By Nicole Guttermuth

The optimist in me loves the saying “when one door closes, another one opens.”

While it might be entirely cliché — it is a saying after all — in my experience as a faithful follower of God, I have found this statement to be true. Always.

I could write a dissertation about plans I’ve made that have fallen through. Heck! I could write a series of advice columns tracing back the initial string that began to unravel my marriage until it all came apart despite my best efforts to repair the holes and stich up the weaknesses.

When I got married eight years ago, I took those vows seriously. I had no intention of ever considering the “D” word; however, at a certain point, the matter was out of my hands. I worked tirelessly at damage control.

Ultimately, as with any type of partnership or team, people have to be working together toward the same goal if they are going to accomplish whatever it is on which they’ve set their sights. Because there is no “I” in team, one person cannot carry the entire load 100 percent of the time.

Eventually it became apparent that this particular door was closing, and no matter what efforts I made to prop it open, some gust of wind would whip by and slam it shut.

As a woman of faith, I knew in my heart that my journey was by no means ending. I knew, without a doubt (maybe some fearful apprehension, but never a doubt) that God has had a plan for me all along.

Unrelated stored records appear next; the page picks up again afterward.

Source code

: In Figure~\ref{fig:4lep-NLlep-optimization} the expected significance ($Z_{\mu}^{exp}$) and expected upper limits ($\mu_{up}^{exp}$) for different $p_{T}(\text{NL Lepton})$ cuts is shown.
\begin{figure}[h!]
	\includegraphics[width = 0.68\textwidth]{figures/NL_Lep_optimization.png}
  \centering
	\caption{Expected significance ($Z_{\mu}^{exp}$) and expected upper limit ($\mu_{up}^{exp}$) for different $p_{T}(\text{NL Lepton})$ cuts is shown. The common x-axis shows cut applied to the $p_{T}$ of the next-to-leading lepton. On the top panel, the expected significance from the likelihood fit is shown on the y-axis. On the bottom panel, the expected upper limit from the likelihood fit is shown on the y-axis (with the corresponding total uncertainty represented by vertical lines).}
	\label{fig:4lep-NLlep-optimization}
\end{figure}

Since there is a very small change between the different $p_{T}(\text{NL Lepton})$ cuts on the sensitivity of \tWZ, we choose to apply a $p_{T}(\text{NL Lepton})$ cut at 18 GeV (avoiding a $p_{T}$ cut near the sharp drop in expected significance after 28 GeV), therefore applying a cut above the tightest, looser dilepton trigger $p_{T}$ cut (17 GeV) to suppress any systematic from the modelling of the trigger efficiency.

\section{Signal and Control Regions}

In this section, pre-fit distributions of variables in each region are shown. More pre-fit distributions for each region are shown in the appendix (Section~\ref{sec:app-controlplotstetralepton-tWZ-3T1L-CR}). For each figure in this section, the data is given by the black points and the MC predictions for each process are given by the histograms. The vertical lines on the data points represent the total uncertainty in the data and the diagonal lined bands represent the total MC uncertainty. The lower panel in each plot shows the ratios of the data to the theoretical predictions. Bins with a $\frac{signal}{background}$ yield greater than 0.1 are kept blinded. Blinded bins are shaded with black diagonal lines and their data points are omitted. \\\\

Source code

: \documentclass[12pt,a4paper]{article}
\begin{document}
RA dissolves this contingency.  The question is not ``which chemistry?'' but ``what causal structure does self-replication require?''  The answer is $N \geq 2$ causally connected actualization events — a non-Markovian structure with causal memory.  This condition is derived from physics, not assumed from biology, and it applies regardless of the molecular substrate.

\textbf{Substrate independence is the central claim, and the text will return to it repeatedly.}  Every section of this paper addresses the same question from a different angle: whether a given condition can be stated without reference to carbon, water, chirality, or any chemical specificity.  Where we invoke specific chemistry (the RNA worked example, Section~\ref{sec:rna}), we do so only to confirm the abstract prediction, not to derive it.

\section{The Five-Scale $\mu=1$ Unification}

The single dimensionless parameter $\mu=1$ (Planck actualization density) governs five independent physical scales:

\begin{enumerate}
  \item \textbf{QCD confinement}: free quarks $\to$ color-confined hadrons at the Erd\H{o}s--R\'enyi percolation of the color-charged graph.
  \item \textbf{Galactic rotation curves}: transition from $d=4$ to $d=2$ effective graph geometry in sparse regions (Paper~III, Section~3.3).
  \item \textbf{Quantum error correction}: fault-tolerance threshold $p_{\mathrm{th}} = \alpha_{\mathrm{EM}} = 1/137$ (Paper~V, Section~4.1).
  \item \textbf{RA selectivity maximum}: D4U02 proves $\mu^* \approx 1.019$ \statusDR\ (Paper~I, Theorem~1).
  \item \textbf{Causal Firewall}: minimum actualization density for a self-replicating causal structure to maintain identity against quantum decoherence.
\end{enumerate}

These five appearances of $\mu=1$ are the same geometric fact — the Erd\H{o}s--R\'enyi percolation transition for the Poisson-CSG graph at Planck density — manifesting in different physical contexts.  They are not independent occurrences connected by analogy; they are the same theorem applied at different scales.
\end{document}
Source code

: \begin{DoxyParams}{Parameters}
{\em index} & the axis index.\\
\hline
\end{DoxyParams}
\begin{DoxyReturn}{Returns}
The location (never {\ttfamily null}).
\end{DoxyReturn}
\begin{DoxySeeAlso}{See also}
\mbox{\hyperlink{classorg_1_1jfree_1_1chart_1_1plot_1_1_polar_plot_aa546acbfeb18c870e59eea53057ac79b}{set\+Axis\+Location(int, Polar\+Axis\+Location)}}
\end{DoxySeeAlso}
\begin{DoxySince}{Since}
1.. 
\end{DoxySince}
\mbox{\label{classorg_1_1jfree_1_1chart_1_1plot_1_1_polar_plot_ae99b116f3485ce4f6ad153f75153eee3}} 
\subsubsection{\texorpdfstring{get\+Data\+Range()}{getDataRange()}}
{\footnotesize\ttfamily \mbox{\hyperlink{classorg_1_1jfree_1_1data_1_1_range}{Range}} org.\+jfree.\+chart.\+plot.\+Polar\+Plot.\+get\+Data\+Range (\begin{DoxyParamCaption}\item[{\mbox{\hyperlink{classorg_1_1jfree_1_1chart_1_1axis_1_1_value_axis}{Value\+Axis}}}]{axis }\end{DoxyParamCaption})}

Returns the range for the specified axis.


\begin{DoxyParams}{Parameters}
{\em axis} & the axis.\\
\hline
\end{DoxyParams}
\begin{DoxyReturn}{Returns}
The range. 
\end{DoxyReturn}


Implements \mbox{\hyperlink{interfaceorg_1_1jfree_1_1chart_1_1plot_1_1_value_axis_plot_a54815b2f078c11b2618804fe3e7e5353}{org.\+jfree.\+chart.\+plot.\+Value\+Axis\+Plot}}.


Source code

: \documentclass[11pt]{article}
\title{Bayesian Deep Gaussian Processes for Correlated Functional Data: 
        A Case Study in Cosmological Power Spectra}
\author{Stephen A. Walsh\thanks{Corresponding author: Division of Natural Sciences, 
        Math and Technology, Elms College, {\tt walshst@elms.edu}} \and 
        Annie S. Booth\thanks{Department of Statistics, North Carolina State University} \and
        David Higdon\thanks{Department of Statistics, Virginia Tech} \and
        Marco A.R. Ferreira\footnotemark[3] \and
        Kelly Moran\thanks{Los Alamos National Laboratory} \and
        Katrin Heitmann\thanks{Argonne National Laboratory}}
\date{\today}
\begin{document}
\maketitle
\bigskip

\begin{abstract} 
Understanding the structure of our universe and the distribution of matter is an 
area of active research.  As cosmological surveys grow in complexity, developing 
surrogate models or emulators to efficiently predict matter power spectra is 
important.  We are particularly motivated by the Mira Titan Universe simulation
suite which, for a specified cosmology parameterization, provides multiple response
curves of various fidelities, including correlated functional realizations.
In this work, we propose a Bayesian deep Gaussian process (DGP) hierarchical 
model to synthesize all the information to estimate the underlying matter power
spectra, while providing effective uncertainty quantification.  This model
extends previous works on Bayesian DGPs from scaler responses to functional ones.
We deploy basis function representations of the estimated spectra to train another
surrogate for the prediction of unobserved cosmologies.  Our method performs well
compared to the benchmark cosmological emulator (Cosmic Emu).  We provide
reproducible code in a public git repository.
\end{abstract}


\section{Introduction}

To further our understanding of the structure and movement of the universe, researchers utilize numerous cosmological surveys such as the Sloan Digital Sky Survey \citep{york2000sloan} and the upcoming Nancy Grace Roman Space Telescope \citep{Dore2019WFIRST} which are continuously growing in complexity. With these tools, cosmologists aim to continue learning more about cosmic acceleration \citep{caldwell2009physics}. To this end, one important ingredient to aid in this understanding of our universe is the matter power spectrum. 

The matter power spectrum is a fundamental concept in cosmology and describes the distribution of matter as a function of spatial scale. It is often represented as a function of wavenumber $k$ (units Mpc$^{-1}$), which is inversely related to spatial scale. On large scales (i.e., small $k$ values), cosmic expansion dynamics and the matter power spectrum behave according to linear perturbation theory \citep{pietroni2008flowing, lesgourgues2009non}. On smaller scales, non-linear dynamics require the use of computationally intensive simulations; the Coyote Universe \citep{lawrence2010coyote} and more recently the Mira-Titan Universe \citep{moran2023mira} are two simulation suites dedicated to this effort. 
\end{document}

When one door closes, another opens.

Alexander Graham Bell took this idiom a step further, and I love the caveat he tacked onto the end: “when one door closes, another opens; but we often look so long and so regretfully upon the closed door that we do not see the one which has opened for us.”

I cringe when thinking about how many times I’ve done this: wallowed so long and so deeply in feelings of failure, guilt and regret that I have been blind to new opportunities for positive growth and forward motion.

It is easy, when things don’t work out the way we wanted or planned, to focus on the could’ves, would’ves and should’ves. But what purpose does this really serve?

Don’t misunderstand, we all need time to grieve and process losses and changes in our lives, but once we’ve given ample time to this period, life is about moving forward and tucking the lessons we’ve learned into our bag of tools, so we are not doomed to repeat the same behaviors that didn’t work out well for us the first go-round.

At some point, it is time to move forward, to step through the new door that has opened before our very eyes, leading us in a different direction.

Is there anything holding you back, causing you to look regretfully behind, instead of walking through the endless possibilities of the newly opened door in your life?